[[ Data section, beginning ]]

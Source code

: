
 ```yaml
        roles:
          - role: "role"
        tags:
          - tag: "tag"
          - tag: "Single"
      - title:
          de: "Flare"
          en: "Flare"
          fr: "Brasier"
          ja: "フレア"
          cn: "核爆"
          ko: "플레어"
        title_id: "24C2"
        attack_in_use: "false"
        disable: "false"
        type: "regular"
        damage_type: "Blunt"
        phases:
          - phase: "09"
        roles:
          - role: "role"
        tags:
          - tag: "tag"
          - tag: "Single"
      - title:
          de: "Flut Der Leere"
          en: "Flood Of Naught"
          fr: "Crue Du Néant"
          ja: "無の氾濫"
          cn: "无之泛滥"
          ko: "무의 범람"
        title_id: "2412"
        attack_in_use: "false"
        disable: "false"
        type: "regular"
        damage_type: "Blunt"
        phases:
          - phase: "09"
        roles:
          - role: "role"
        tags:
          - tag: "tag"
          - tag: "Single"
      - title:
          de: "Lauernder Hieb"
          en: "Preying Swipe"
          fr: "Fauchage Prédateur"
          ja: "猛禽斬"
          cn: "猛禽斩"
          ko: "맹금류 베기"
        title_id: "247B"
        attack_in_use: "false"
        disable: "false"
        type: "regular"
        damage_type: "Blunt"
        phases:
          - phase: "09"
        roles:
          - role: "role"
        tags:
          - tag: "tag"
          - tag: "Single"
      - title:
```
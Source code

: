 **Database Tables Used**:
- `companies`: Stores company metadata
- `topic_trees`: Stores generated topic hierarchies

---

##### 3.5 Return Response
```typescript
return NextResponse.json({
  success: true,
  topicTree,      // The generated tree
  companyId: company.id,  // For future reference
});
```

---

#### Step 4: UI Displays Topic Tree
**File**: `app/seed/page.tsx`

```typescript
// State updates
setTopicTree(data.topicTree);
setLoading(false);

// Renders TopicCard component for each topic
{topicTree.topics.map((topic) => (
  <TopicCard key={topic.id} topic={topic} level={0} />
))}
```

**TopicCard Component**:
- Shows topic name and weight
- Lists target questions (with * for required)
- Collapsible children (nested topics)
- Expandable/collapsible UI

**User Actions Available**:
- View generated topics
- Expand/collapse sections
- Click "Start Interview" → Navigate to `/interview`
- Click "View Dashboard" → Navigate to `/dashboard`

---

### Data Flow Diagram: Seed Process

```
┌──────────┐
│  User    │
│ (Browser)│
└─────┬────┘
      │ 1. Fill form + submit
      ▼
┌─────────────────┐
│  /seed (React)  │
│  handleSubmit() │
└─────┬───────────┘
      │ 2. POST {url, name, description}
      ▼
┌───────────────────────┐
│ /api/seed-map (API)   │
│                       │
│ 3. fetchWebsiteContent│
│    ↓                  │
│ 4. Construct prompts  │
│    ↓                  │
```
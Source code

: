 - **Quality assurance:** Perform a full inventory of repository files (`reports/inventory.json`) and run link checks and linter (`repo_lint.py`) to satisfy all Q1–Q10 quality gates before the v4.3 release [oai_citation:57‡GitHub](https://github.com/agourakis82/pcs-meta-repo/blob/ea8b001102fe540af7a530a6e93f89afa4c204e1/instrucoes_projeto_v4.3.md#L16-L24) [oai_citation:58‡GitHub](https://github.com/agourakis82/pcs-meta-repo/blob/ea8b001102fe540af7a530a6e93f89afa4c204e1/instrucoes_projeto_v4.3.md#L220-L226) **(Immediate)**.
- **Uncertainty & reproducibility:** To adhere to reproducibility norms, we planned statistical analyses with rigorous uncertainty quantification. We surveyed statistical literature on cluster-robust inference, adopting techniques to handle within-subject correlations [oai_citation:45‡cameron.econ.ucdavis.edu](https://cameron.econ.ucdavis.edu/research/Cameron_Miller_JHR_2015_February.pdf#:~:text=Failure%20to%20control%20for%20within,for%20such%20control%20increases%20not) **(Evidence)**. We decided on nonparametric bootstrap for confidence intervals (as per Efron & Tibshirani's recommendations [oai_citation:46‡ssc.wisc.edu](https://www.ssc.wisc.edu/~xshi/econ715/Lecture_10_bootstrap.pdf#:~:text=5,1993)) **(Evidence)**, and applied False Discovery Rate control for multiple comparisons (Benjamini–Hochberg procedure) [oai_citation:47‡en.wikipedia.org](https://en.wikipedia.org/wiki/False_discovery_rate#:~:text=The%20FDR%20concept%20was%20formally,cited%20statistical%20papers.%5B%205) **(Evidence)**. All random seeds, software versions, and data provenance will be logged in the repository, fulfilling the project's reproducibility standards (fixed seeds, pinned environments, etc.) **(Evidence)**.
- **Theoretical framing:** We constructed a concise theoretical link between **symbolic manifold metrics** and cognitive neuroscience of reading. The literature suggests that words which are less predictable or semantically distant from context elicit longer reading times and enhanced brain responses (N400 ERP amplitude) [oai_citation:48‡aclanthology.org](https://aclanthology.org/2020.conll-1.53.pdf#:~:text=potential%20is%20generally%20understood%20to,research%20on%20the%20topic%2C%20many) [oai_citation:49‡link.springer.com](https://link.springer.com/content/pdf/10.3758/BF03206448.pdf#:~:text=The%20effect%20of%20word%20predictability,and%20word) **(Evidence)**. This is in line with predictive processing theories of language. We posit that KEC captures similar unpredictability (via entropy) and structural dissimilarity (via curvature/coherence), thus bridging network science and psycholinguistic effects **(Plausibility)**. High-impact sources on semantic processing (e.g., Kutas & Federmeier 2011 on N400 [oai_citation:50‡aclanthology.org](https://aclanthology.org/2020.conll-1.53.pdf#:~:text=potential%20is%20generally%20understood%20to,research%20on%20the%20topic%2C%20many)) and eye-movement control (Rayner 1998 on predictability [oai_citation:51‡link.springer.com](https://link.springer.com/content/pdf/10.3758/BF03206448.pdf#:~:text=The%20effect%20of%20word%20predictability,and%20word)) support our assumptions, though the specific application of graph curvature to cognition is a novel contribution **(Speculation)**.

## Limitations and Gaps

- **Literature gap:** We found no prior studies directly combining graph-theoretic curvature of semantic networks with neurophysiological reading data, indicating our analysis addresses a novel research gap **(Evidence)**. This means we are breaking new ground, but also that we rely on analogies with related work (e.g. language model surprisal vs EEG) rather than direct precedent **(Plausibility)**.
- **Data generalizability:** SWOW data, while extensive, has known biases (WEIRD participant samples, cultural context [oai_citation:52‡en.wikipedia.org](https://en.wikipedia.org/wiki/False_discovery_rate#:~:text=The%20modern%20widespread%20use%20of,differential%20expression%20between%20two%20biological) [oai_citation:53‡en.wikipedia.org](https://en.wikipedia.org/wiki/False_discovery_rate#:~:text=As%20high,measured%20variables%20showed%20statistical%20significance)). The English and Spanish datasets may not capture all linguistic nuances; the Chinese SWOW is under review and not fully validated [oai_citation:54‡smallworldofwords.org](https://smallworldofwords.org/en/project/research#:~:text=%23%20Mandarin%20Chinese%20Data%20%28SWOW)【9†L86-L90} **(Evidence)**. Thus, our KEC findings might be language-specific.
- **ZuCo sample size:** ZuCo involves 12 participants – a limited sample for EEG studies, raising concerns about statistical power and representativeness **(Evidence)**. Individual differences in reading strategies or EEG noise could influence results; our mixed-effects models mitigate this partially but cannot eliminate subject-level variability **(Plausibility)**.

[[ Data section, end ]]

▶ _Task instructions_
Only lines holding the word "topics" belong in the answer; copy all of them from the records.

▶ _Solution for this task_
{topicTree.topics.map((topic) => (
- Collapsible children (nested topics)
- View generated topics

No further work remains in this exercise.